World Trade Center, New York -- Off topic

Dan Shane danshane at bellsouth.net
Thu Sep 13 14:47:07 CEST 2001


BOB FOSTER WROTE:

> I just received this and thought I should pass it on without comment:
>
> Are you guys familiar with Nostradamus? This is a quote from one of his
> predictions:
>
>  "In the year of the new century and nine months,
>   From the sky will come a great King of Terror...
>   The sky will burn at forty-five degrees.
>   Fire approaches the great new city..."
>
>  "In the city of York there will be great collapse,
>   twin brothers torn apart by chaos while the fortress fall,
>   the great leader will succumb,
>   the third big war will come when the big city is
>   burning..."


AND I RESPECTFULLY REPLY:

Before everyone gets excited about this "prophecy", I thought I would point
out that it is an example of a quatrain written by a student in a Canadian
university in imitation of similar writings attributed to Nostradamus.

I certainly don't mean to be insensitive or to belittle the importance of
the actual event that inspired the thousands of emails that are currently
flooding inboxes of readers worldwide.  I have my own Biblical beliefs that
see the attack as evidence we are living in what the Scriptures call "the
last days."  But we don't want to start a hysterical notion that World War
III is upon us based on a spurious quotation.

For those interested in the source of the quatrain, read on.  The rest can
hit the "delete" key.

----------------------------------------


Claim:   A 1554 Nostradamus prediction said World War III would begin with
the fall of "two brothers," a reference to the destroyed World Trade Center
towers.

        "In the City of God there will be a great thunder, Two brothers torn
apart by Chaos, while the fortress endures, the great leader will succumb,
The third big war will begin when the big city is burning"
                            --  Nostradamus 1654


Origins:   The turmoil of recent events has us all scrambling, some to look
for solace and meaning, others for the terrorists responsible, and yet
others for signs that what happened could have been prevented or at least
foreseen.
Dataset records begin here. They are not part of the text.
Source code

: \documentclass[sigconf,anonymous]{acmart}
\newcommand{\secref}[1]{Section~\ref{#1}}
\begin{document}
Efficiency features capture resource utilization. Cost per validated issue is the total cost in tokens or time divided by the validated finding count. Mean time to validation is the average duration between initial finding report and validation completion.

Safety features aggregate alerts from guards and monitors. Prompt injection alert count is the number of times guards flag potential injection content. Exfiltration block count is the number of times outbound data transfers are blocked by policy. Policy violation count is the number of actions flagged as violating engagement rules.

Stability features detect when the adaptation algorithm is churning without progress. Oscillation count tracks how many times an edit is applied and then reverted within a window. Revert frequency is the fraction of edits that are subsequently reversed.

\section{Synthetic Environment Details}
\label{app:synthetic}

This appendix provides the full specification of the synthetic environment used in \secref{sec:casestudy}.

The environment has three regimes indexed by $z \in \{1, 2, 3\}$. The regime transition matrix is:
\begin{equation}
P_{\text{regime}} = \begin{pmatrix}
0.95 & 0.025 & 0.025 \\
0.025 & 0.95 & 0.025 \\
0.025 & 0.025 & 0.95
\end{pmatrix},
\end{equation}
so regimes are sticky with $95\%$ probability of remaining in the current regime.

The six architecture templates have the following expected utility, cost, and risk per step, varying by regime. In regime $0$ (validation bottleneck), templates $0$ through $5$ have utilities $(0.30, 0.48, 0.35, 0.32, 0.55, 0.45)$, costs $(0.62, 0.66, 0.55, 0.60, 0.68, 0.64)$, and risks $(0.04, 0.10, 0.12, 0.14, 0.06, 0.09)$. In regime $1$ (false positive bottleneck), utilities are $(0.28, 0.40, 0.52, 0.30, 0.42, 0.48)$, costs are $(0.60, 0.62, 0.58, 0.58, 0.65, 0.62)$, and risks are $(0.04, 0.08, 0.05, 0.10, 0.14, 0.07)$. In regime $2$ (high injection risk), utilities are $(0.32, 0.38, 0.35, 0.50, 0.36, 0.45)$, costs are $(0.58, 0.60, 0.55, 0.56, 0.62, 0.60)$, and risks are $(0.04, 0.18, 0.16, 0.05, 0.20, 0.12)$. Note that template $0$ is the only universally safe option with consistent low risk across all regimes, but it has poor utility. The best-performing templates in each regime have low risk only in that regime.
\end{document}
The 11 September 2001 attack on America destroyed not only the two
World Trade Center towers in New York City, a chunk of the Pentagon in
Washington, and caused untold loss of life, it also shook America's sense of
invulnerability. No longer do Americans presume safety in an unsafe world.

For some, that realization is an eye-opener, unsettling but necessary, in
that a child's blissful unawareness has been replaced (at great cost) with
an adult's more clear-eyed view of the world and its sometimes horrifying
ways. For others, it spells the beginning of the end, in that they equated
an illusion of safety with its reality and thus now feel their world is
ending. It is the fears of that second group that are given voice in the
Nostradamus prediction circulated on the Internet even before the dust had
settled in New York.

The French physician and astrologer Nostradamus (1503-1566) penned numerous
quatrains populated by obscure imagery that the credulous have ever after
attempted to fit to the events of their times. These predictions can often
ring somewhat true in that the images employed are so general they can be
found in almost every event of import, but by the same token, the prophesies
are never a dead-on fit because the wordings are far too general. Not that
this stops anyone from believing in them; our society's need for mysticism
runs far too deep to ever allow for that.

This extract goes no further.